This ADR records the **CI/release pipeline**. The **dev/build environment it
runs on** — the nix flake (devShell + reproducible build, pinned Rust 1.95.0)
— is **ADR-ci-002** (relocated here from main's ADR-0049); this ADR builds on
it rather than restating it.
> **Namespacing.** Kept in `docs/ci/adr/` (id `ADR-ci-001`), disjoint from
> `main`'s integer ADR sequence, mirroring the website subproject's
> `docs/website/adr/`. This avoids the cross-branch number collisions that
> previously forced website ADRs to be renumbered (see that namespace's
> history note and ADR-0000 "Numbering discipline").
## Context
The project is near feature-complete and needs CI (`requirements.md` **TT5**;
the **CI** item in the deferred list) and a release path for its distributed
binaries (**D1**/**D2**/**D3**). The self-hosted Gitea instance
(`git.lazyeval.net`) has its Actions runner freshly set up — a first-time
in-anger use — with a DinD-capable setup and a reusable `docker-build`
template, exercised by a handful of sample workflows.

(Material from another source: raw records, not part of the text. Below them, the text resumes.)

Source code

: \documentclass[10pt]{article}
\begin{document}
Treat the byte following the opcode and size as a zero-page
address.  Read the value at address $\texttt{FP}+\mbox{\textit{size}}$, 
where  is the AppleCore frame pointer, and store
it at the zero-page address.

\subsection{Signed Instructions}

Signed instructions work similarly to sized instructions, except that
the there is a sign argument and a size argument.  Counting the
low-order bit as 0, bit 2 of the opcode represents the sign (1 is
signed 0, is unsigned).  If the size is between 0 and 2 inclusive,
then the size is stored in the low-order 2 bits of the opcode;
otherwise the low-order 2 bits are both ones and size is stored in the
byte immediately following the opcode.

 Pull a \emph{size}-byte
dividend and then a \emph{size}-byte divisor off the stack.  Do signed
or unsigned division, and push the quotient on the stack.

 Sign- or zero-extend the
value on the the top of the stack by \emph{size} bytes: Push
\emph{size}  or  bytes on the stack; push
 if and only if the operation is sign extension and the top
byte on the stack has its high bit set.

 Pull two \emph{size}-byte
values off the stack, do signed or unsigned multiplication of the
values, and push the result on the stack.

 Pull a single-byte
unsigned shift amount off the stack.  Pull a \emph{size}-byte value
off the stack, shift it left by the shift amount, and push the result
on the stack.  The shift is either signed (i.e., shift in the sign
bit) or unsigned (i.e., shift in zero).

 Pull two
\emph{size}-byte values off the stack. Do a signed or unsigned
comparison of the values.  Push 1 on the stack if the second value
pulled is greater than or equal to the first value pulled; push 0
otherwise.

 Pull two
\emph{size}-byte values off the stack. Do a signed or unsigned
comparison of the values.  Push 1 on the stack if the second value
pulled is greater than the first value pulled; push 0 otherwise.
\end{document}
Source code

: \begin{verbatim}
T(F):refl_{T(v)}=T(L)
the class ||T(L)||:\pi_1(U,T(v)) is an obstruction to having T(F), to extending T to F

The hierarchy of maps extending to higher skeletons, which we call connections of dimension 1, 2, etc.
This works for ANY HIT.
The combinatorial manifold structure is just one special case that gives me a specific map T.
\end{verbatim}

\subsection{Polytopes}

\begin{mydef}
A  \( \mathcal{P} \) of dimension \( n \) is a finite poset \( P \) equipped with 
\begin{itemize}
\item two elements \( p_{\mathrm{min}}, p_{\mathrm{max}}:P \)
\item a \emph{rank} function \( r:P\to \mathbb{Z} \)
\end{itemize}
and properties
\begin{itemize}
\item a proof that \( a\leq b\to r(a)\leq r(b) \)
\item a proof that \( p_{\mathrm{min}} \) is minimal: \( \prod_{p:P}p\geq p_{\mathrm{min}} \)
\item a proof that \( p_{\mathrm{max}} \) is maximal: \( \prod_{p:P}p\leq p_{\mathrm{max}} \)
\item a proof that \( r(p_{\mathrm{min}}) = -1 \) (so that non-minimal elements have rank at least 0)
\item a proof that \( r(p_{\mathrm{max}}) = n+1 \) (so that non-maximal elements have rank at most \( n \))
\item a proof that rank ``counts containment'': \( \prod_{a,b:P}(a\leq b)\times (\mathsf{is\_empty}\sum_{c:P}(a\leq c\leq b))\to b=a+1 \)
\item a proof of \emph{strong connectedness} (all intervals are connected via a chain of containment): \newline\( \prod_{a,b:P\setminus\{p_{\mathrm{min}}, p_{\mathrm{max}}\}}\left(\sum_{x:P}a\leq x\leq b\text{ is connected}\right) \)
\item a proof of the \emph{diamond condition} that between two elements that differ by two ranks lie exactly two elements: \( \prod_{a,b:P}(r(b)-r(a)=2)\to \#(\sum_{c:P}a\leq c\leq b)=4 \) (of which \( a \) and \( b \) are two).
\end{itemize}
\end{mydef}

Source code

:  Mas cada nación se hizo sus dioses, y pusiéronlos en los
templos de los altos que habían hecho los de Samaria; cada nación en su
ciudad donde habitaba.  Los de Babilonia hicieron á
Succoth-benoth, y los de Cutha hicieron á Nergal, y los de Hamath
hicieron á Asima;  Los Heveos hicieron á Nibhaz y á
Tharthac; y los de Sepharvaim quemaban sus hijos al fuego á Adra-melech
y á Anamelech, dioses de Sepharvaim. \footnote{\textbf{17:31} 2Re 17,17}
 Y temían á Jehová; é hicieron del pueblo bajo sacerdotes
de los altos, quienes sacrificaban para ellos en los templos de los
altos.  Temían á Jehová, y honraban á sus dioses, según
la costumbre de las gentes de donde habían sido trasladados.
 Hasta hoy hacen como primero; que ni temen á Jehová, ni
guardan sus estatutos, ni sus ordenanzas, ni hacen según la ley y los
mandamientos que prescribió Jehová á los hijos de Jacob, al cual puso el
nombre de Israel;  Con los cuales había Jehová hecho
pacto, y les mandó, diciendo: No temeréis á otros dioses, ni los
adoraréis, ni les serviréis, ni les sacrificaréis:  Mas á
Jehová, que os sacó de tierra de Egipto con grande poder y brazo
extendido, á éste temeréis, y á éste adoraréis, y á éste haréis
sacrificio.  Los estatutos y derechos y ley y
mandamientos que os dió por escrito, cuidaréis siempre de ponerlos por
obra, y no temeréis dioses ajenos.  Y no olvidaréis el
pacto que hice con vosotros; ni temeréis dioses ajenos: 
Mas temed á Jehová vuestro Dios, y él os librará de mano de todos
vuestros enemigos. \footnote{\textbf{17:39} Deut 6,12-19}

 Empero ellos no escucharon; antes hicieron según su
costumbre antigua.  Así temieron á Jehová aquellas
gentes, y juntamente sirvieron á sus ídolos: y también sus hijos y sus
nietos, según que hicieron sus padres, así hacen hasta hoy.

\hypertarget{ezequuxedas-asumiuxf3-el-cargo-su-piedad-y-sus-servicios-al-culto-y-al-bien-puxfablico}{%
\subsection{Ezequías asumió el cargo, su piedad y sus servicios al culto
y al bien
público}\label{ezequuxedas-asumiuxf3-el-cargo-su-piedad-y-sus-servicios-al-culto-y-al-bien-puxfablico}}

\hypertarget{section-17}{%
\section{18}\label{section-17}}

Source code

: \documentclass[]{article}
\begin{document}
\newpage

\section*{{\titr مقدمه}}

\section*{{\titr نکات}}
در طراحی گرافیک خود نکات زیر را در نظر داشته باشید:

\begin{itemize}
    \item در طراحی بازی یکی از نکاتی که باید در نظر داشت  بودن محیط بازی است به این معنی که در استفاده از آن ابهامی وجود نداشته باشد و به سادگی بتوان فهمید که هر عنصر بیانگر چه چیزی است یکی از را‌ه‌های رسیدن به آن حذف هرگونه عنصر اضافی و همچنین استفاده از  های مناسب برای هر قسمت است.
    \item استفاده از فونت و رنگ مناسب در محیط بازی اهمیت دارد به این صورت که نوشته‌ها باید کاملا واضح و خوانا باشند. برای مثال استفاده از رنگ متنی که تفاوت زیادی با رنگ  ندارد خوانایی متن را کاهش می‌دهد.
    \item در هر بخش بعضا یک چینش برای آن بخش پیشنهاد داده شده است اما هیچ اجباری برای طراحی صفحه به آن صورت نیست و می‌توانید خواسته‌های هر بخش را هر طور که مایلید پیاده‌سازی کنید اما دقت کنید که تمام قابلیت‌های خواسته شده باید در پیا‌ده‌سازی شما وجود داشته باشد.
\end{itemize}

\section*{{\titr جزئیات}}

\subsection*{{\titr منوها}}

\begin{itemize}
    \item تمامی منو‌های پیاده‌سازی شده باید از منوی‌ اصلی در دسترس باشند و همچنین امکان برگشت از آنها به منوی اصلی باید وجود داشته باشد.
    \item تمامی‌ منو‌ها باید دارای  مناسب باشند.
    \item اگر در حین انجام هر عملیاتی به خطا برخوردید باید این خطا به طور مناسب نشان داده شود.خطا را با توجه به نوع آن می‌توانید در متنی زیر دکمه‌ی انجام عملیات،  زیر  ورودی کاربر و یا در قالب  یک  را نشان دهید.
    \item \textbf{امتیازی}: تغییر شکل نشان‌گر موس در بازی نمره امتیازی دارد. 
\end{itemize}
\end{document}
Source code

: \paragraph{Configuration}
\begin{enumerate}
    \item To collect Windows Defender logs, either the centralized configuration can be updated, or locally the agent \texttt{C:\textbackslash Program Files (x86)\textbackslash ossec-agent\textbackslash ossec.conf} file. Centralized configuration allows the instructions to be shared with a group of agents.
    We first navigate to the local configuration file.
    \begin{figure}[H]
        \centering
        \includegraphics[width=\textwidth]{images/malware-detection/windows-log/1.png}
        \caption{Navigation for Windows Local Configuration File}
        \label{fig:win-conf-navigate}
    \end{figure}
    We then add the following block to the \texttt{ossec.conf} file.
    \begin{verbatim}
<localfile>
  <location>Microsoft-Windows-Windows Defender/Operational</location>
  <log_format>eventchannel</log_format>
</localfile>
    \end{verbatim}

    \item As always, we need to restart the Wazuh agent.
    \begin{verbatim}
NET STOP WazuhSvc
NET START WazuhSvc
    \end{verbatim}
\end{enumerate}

The starting constraints, and what the probe found:
- The runner label is **`ci-public`**. A throwaway probe
(`ci-probe.yaml`, since removed) established that **jobs run *inside* a
container** — `ghcr.io/catthehacker/ubuntu:act-22.04` by default, as **root**
— and therefore the runner *host's* nix is **not** on the steps' PATH
(`nix NOT on PATH`, `no /nix`). A custom job `container:` *can* be pulled
(it pulled `nixos/nix:latest`), but the runner keeps job containers alive
with `entrypoint: /bin/sleep` and runs JS actions (e.g. `actions/checkout`)
with `node`, so the container must provide **`sleep` + `bash` + `node`** —
a bare `nixos/nix` image has none and fails to start.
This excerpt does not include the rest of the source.